[TASK DIRECTIONS]: Look through the material and copy each line holding "typename".
>>>
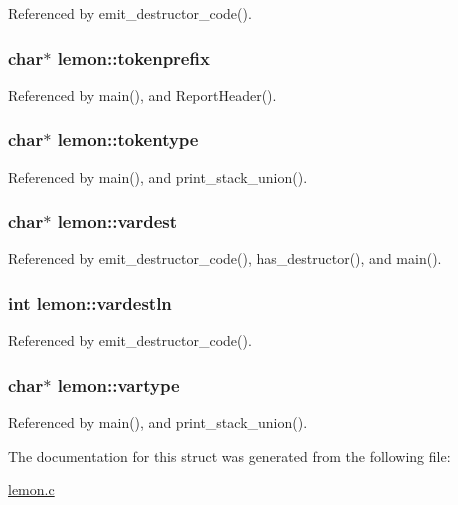 Referenced by emit\-\_\-destructor\-\_\-code().

\hypertarget{structlemon_a745b25b33fa6f9843f714959e57249cd}{
\subsubsection[{tokenprefix}]{\setlength{\rightskip}{0pt plus 5cm}char$\ast$ lemon\-::tokenprefix}}\label{structlemon_a745b25b33fa6f9843f714959e57249cd}


Referenced by main(), and Report\-Header().

\hypertarget{structlemon_a5a8197998a3b44a5aebfa1c3656284d7}{
\subsubsection[{tokentype}]{\setlength{\rightskip}{0pt plus 5cm}char$\ast$ lemon\-::tokentype}}\label{structlemon_a5a8197998a3b44a5aebfa1c3656284d7}


Referenced by main(), and print\-\_\-stack\-\_\-union().

\hypertarget{structlemon_a218d36617729ba9fda8ff23c6134808c}{
\subsubsection[{vardest}]{\setlength{\rightskip}{0pt plus 5cm}char$\ast$ lemon\-::vardest}}\label{structlemon_a218d36617729ba9fda8ff23c6134808c}


Referenced by emit\-\_\-destructor\-\_\-code(), has\-\_\-destructor(), and main().

\hypertarget{structlemon_aa924e36c604bf2f4478808693c3f06f0}{
\subsubsection[{vardestln}]{\setlength{\rightskip}{0pt plus 5cm}int lemon\-::vardestln}}\label{structlemon_aa924e36c604bf2f4478808693c3f06f0}


Referenced by emit\-\_\-destructor\-\_\-code().

\hypertarget{structlemon_aba6673e46aed4d62614c1042f70fde66}{
\subsubsection[{vartype}]{\setlength{\rightskip}{0pt plus 5cm}char$\ast$ lemon\-::vartype}}\label{structlemon_aba6673e46aed4d62614c1042f70fde66}


Referenced by main(), and print\-\_\-stack\-\_\-union().



The documentation for this struct was generated from the following file\-:\begin{DoxyCompactItemize}
\item 
\hyperlink{lemon_8c}{lemon.\-c}\end{DoxyCompactItemize}

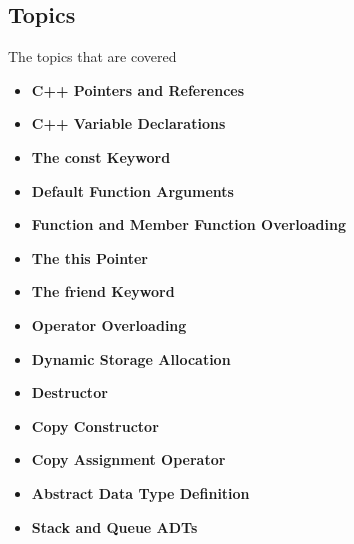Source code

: \documentclass{report}
\begin{document}
    \subsection{Topics}
    The topics that are covered
    \begin{itemize}
        \item \textbf{C++ Pointers and References}
        \item \textbf{C++ Variable Declarations }
        \item \textbf{The const Keyword}
        \item \textbf{Default Function Arguments }
        \item \textbf{Function and Member Function Overloading }
        \item \textbf{The this Pointer}
        \item \textbf{The friend Keyword }
        \item \textbf{Operator Overloading}
        \item \textbf{Dynamic Storage Allocation}
        \item \textbf{Destructor}
        \item \textbf{Copy Constructor }
        \item \textbf{Copy Assignment Operator }
        \item \textbf{Abstract Data Type Definition}
        \item \textbf{Stack and Queue ADTs}
    \end{itemize}

    \pagebreak 
    \bigbreak \noindent 
\end{document}
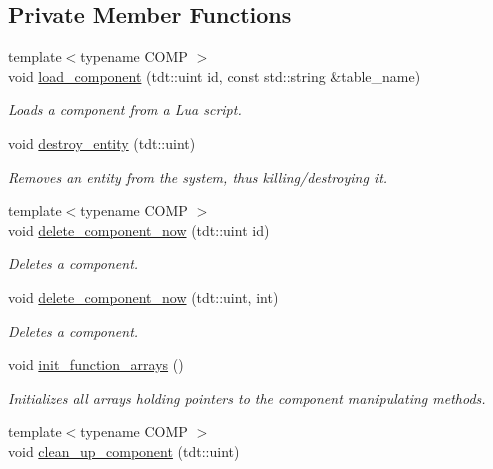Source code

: \subsection*{Private Member Functions}
\begin{DoxyCompactItemize}
\item 
{\footnotesize template$<$typename C\+O\+MP $>$ }\\void \hyperlink{class_entity_system_ac2d122f65e967b51cc37227b5dd0a7fe}{load\+\_\+component} (tdt\+::uint id, const std\+::string \&table\+\_\+name)
\begin{DoxyCompactList}\small\item\em Loads a component from a Lua script. \end{DoxyCompactList}\item 
void \hyperlink{class_entity_system_a4ecd6127995602d98736cd1cf5799c11}{destroy\+\_\+entity} (tdt\+::uint)
\begin{DoxyCompactList}\small\item\em Removes an entity from the system, thus killing/destroying it. \end{DoxyCompactList}\item 
{\footnotesize template$<$typename C\+O\+MP $>$ }\\void \hyperlink{class_entity_system_ad52fb0d17a2fbd056ffd455b6a1171c7}{delete\+\_\+component\+\_\+now} (tdt\+::uint id)
\begin{DoxyCompactList}\small\item\em Deletes a component. \end{DoxyCompactList}\item 
void \hyperlink{class_entity_system_a99ae4bc51a7e97da9bb8ebb56443b70e}{delete\+\_\+component\+\_\+now} (tdt\+::uint, int)
\begin{DoxyCompactList}\small\item\em Deletes a component. \end{DoxyCompactList}\item 
void \hyperlink{class_entity_system_a54c64fce9cd3fe9f1d2502f0d2b4a93e}{init\+\_\+function\+\_\+arrays} ()
\begin{DoxyCompactList}\small\item\em Initializes all arrays holding pointers to the component manipulating methods. \end{DoxyCompactList}\item 
{\footnotesize template$<$typename C\+O\+MP $>$ }\\void \hyperlink{class_entity_system_abbe94182987541e7047ee1a8fa3388b7}{clean\+\_\+up\+\_\+component} (tdt\+::uint)

\end{DoxyCompactItemize}
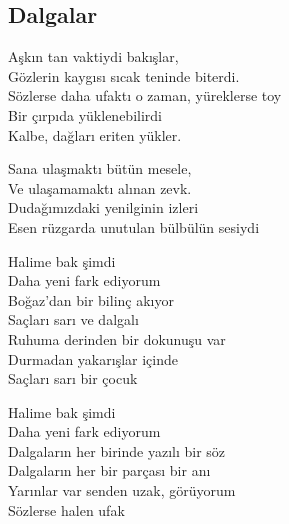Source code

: \subsection{Dalgalar}

Aşkın tan vaktiydi bakışlar, \\
Gözlerin kaygısı sıcak teninde biterdi. \\
Sözlerse daha ufaktı o zaman, yüreklerse toy \\
Bir çırpıda yüklenebilirdi \\
Kalbe, dağları eriten yükler.

\noindent\newline
Sana ulaşmaktı bütün mesele, \\
Ve ulaşamamaktı alınan zevk. \\
Dudağımızdaki yenilginin izleri \\
Esen rüzgarda unutulan bülbülün sesiydi

\noindent\newline
Halime bak şimdi \\
Daha yeni fark ediyorum \\
Boğaz'dan bir bilinç akıyor \\
Saçları sarı ve dalgalı \\
Ruhuma derinden bir dokunuşu var \\
Durmadan yakarışlar içinde \\
Saçları sarı bir çocuk

\noindent\newline
Halime bak şimdi \\
Daha yeni fark ediyorum \\
Dalgaların her birinde yazılı bir söz \\
Dalgaların her bir parçası bir anı \\
Yarınlar var senden uzak, görüyorum \\
Sözlerse halen ufak \\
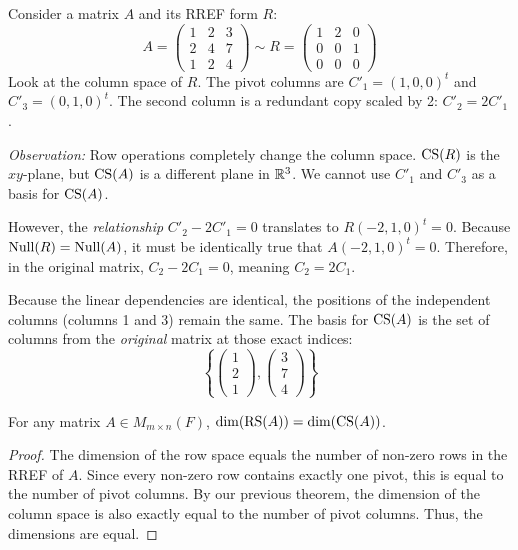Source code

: \documentclass[../linear_algebra_and_groups.tex]{subfiles}
\begin{document}
\begin{example}
    Consider a matrix $A$ and its RREF form $R$:
    \[ A = \begin{pmatrix} 1 & 2 & 3 \\ 2 & 4 & 7 \\ 1 & 2 & 4 \end{pmatrix} \sim R = \begin{pmatrix} 1 & 2 & 0 \\ 0 & 0 & 1 \\ 0 & 0 & 0 \end{pmatrix} \]
    Look at the column space of $R$. The pivot columns are $C'_1 = (1,0,0)^t$ and $C'_3 = (0,1,0)^t$. The second column is a redundant copy scaled by 2: $C'_2 = 2C'_1$.
    
    \textit{Observation:} Row operations completely change the column space. $\CS(R)$ is the $xy$-plane, but $\CS(A)$ is a different plane in $\R^3$. We cannot use $C'_1$ and $C'_3$ as a basis for $\CS(A)$. 
    
    However, the \textit{relationship} $C'_2 - 2C'_1 = 0$ translates to $R(-2, 1, 0)^t = 0$. Because $\Null(R) = \Null(A)$, it must be identically true that $A(-2, 1, 0)^t = 0$. Therefore, in the original matrix, $C_2 - 2C_1 = 0$, meaning $C_2 = 2C_1$. 
    
    Because the linear dependencies are identical, the positions of the independent columns (columns 1 and 3) remain the same. The basis for $\CS(A)$ is the set of columns from the \textit{original} matrix at those exact indices:
    \[ \left\{ \begin{pmatrix} 1 \\ 2 \\ 1 \end{pmatrix}, \begin{pmatrix} 3 \\ 7 \\ 4 \end{pmatrix} \right\} \]
\end{example}

\begin{corollary}
\label{cor:commonrank}
    \begin{shaded*}
        For any matrix $A \in M_{m\times n}(F)$, $\dim(\RS(A)) = \dim(\CS(A))$.
    \end{shaded*}
\end{corollary}
\begin{proof}
    The dimension of the row space equals the number of non-zero rows in the RREF of $A$. Since every non-zero row contains exactly one pivot, this is equal to the number of pivot columns. 
    By our previous theorem, the dimension of the column space is also exactly equal to the number of pivot columns. Thus, the dimensions are equal.
    \qedhere
\end{proof}
\end{document}
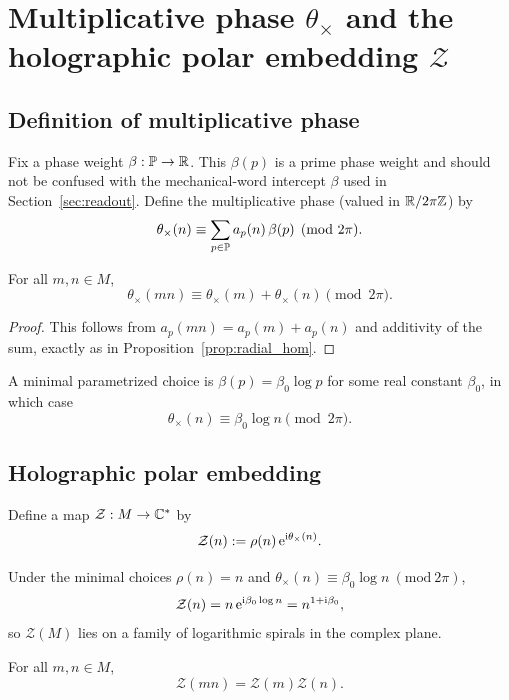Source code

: \section{Multiplicative phase \texorpdfstring{$\theta_\times$}{theta\_times} and the holographic polar embedding \texorpdfstring{$\mathcal{Z}$}{Z}}
\label{sec:embedding}

\subsection{Definition of multiplicative phase}
Fix a phase weight $\beta:\PP\to\RR$. This $\beta(p)$ is a prime phase weight and should not be confused with the mechanical-word intercept $\beta$ used in Section~\ref{sec:readout}. Define the multiplicative phase (valued in $\RR/2\pi\ZZ$) by
$$
\theta_\times(n)\equiv \sum_{p\in\PP} a_p(n)\,\beta(p)\pmod{2\pi}.
$$

\begin{proposition}
\label{prop:phase_hom}
For all $m,n\in M$,
$$
\theta_\times(mn)\equiv\theta_\times(m)+\theta_\times(n)\pmod{2\pi}.
$$
\end{proposition}

\begin{proof}
This follows from $a_p(mn)=a_p(m)+a_p(n)$ and additivity of the sum, exactly as in Proposition~\ref{prop:radial_hom}.
\end{proof}

A minimal parametrized choice is $\beta(p)=\beta_0\log p$ for some real constant $\beta_0$, in which case
$$
\theta_\times(n)\equiv \beta_0\log n\pmod{2\pi}.
$$

\subsection{Holographic polar embedding}
\begin{definition}
\label{def:Z_embedding}
Define a map $\mathcal{Z}:M\to\CC^*$ by
$$
\mathcal{Z}(n):=\rho(n)\,\e^{\iu\theta_\times(n)}.
$$
\end{definition}

Under the minimal choices $\rho(n)=n$ and $\theta_\times(n)\equiv\beta_0\log n\ (\mathrm{mod}\ 2\pi)$,
$$
\mathcal{Z}(n)=n\,\e^{\iu\beta_0\log n}=n^{1+\iu\beta_0},
$$
so $\mathcal{Z}(M)$ lies on a family of logarithmic spirals in the complex plane.

\begin{theorem}
\label{thm:Z_mult}
For all $m,n\in M$,
$$
\mathcal{Z}(mn)=\mathcal{Z}(m)\mathcal{Z}(n).
$$
\end{theorem}

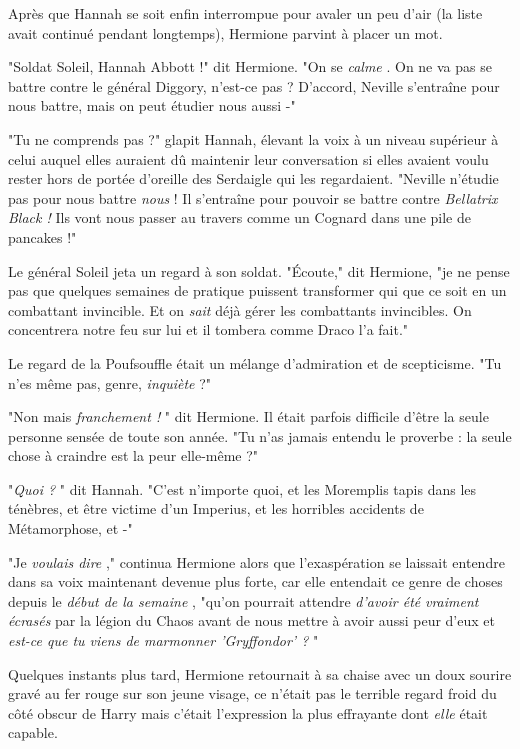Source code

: Après que Hannah se soit enfin interrompue pour avaler un peu d'air (la liste avait continué pendant longtemps), Hermione parvint à placer un mot.

"Soldat Soleil, Hannah Abbott !" dit Hermione. "On se \emph{calme} . On ne va pas se battre contre le général Diggory, n'est-ce pas ? D'accord, Neville s'entraîne pour nous battre, mais on peut étudier nous aussi -"

"Tu ne comprends pas ?" glapit Hannah, élevant la voix à un niveau supérieur à celui auquel elles auraient dû maintenir leur conversation si elles avaient voulu rester hors de portée d'oreille des Serdaigle qui les regardaient. "Neville n'étudie pas pour nous battre \emph{nous}  ! Il s'entraîne pour pouvoir se battre contre \emph{Bellatrix Black !}  Ils vont nous passer au travers comme un Cognard dans une pile de pancakes !"

Le général Soleil jeta un regard à son soldat. "Écoute," dit Hermione, "je ne pense pas que quelques semaines de pratique puissent transformer qui que ce soit en un combattant invincible. Et on \emph{sait}  déjà gérer les combattants invincibles. On concentrera notre feu sur lui et il tombera comme Draco l'a fait."

Le regard de la Poufsouffle était un mélange d'admiration et de scepticisme. "Tu n'es même pas, genre, \emph{inquiète}  ?"

"Non mais \emph{franchement !} " dit Hermione. Il était parfois difficile d'être la seule personne sensée de toute son année. "Tu n'as jamais entendu le proverbe : la seule chose à craindre est la peur elle-même ?"

"\emph{Quoi ?} " dit Hannah. "C'est n'importe quoi, et les Moremplis tapis dans les ténèbres, et être victime d'un Imperius, et les horribles accidents de Métamorphose, et -"

"Je \emph{voulais dire} ," continua Hermione alors que l'exaspération se laissait entendre dans sa voix maintenant devenue plus forte, car elle entendait ce genre de choses depuis le \emph{début de la semaine} , "qu'on pourrait attendre \emph{d'avoir été}  \emph{vraiment}  \emph{écrasés } par la légion du Chaos avant de nous mettre à avoir aussi peur d'eux et \emph{est-ce que tu viens de marmonner 'Gryffondor' ?} "

Quelques instants plus tard, Hermione retournait à sa chaise avec un doux sourire gravé au fer rouge sur son jeune visage, ce n'était pas le terrible regard froid du côté obscur de Harry mais c'était l'expression la plus effrayante dont \emph{elle}  était capable.

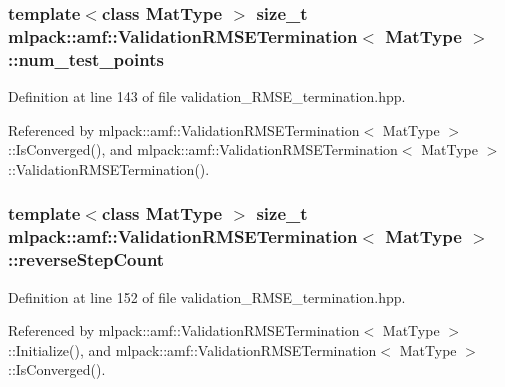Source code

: \subsubsection[{num\-\_\-test\-\_\-points}]{\setlength{\rightskip}{0pt plus 5cm}template$<$class Mat\-Type $>$ size\-\_\-t {\bf mlpack\-::amf\-::\-Validation\-R\-M\-S\-E\-Termination}$<$ Mat\-Type $>$\-::num\-\_\-test\-\_\-points\hspace{0.3cm}{\ttfamily [private]}}\label{classmlpack_1_1amf_1_1ValidationRMSETermination_a374e464e94ebebf15e927b5ecac5636f}


Definition at line 143 of file validation\-\_\-\-R\-M\-S\-E\-\_\-termination.\-hpp.



Referenced by mlpack\-::amf\-::\-Validation\-R\-M\-S\-E\-Termination$<$ Mat\-Type $>$\-::\-Is\-Converged(), and mlpack\-::amf\-::\-Validation\-R\-M\-S\-E\-Termination$<$ Mat\-Type $>$\-::\-Validation\-R\-M\-S\-E\-Termination().

\subsubsection[{reverse\-Step\-Count}]{\setlength{\rightskip}{0pt plus 5cm}template$<$class Mat\-Type $>$ size\-\_\-t {\bf mlpack\-::amf\-::\-Validation\-R\-M\-S\-E\-Termination}$<$ Mat\-Type $>$\-::reverse\-Step\-Count\hspace{0.3cm}{\ttfamily [private]}}\label{classmlpack_1_1amf_1_1ValidationRMSETermination_a64fb4214dbd7910232440b016a98644b}


Definition at line 152 of file validation\-\_\-\-R\-M\-S\-E\-\_\-termination.\-hpp.



Referenced by mlpack\-::amf\-::\-Validation\-R\-M\-S\-E\-Termination$<$ Mat\-Type $>$\-::\-Initialize(), and mlpack\-::amf\-::\-Validation\-R\-M\-S\-E\-Termination$<$ Mat\-Type $>$\-::\-Is\-Converged().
<<<
[ANSWER SECTION]:
{\footnotesize template$<$typename C\+O\+MP $>$ }\\void \hyperlink{class_entity_system_ac2d122f65e967b51cc37227b5dd0a7fe}{load\+\_\+component} (tdt\+::uint id, const std\+::string \&table\+\_\+name)
{\footnotesize template$<$typename C\+O\+MP $>$ }\\void \hyperlink{class_entity_system_ad52fb0d17a2fbd056ffd455b6a1171c7}{delete\+\_\+component\+\_\+now} (tdt\+::uint id)
{\footnotesize template$<$typename C\+O\+MP $>$ }\\void \hyperlink{class_entity_system_abbe94182987541e7047ee1a8fa3388b7}{clean\+\_\+up\+\_\+component} (tdt\+::uint)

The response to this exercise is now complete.